I waited for the right morning and loaded up and hit the water. I had just started paddling and the early morning winds were just picking up again and making things a little difficult  . I kept going and started trolling a Halco Poltergeist 50 at 3 metres deep with no touches for approx 20 mins. I stuck to my game plan and headed for the northern end of Cooby to see what it could produce for me. Getting closer to the spot, the little stratic started singing to me  and I reached around and grabbed the rod and started fighting the fish. What ever it was it certainly was not giving in easily and fought all the way to the kayak. I grabbed my net and slid it under the fish and lifted it up onto my lap in the kayak. A really nice yellowbelly of 46cm, a personal best. After getting some pictures and measuring the fish, it was released to fight another day. There are some very big yellowbelly in Cooby and I would love to hook up to one of those 60cm + fish. I am discovering that yellowbelly fight equally as hard as bass do, they are great fun on light gear. I was fishing with 6lb fireline with both 10lb and 14lb Nitlon flurocarbon leaders.
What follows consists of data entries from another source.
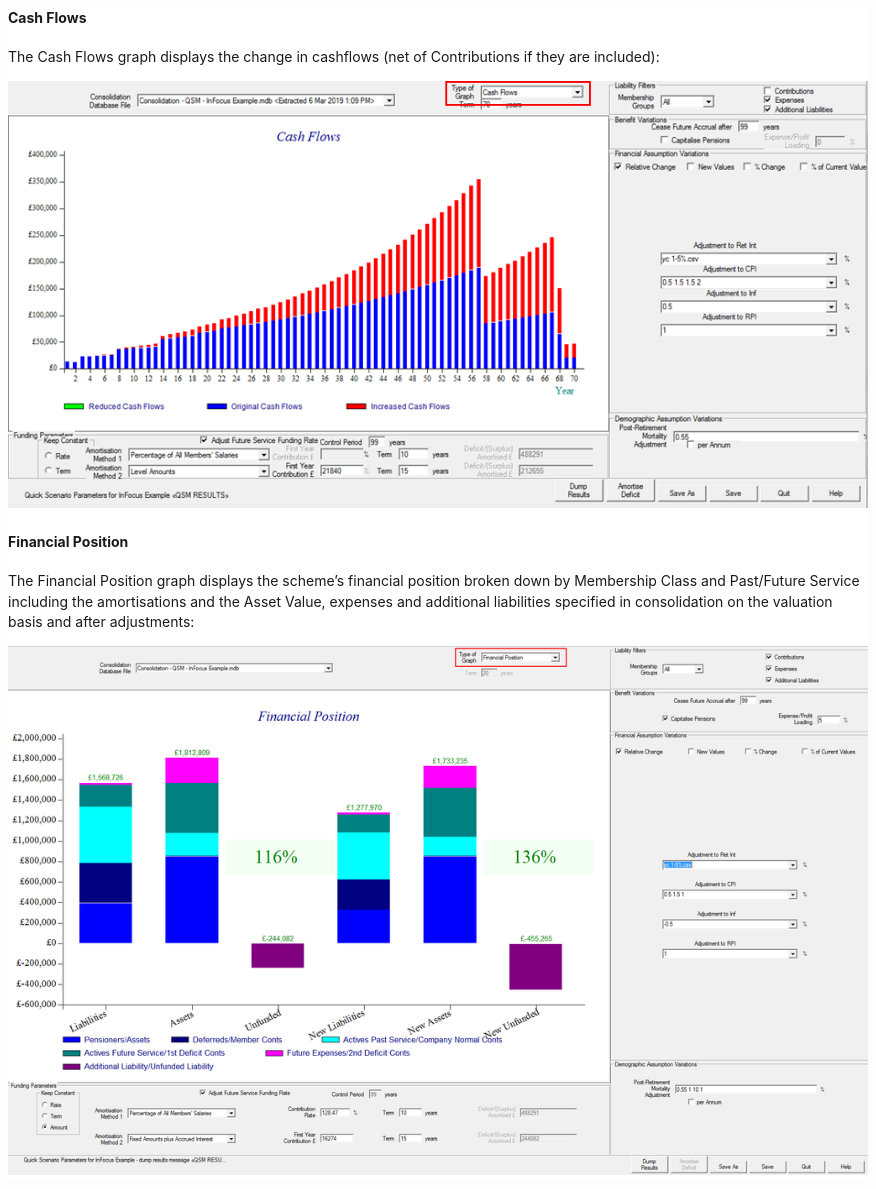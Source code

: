 
#### Cash Flows

The Cash Flows graph displays the change in cashflows (net of Contributions if they are included): 

![](media/image23.png)


#### Financial Position

The Financial Position graph displays the scheme’s financial position
broken down by Membership Class and Past/Future Service including the
amortisations and the Asset Value, expenses and additional liabilities
specified in consolidation on the valuation basis and after adjustments:

![](media/image24.png)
I turned around and started to paddle south following the bank. I started casting to the bank and jigging back to me. Had no luck at all. I started trolling again while heading back to the ramp when the winds really picked up with a half metre swell rolling through, I felt like I was out at Mooloolaba on the coast again. Battling into the wind I finally made it to the wind protected bank. I was still trolling the halco poltergeist when it got slammed and the Pfluger trion sprung to life. This fish also put up a nice fight, it was not fighting like other fish I have caught before. Bringing it to the side of the kayak and gliding it into the net as the lure popped out of it's mouth. Just as well I use a net for every fish I land. Took some photos and measurements and left him to fight another day. I was going to keep this fish for the barbeque but forgot my knife, lucky fish. The silver perch went 42cm.

I had a great morning despite the strong gusts of wind and scored a new species of fish to add to my slowly growing PB list. I am seriously targeting the Murray Cod that call Cooby Dam home. It's there season now and I know of some hotspots which I will be investigating over the next few months.  Will keep you posted.


----------



## fishinswing (May 15, 2006)

Yellowbelly fight very well, I think they fight as equally as Australian Bass and I know it's a big call, but they strip line as well as a bass can. I have tried yellowbelly once and they taste pretty nice to boot. An added bonus.


----------



## Peril (Sep 5, 2005)

Great fishing. That yellowbelly sure looks solid


----------



## fishbrain (Oct 19, 2005)

Good Stuff John Nice Yella!!!! FB


----------



## Russ (Feb 24, 2006)

Great pics John how big is that dam and where exactly is it.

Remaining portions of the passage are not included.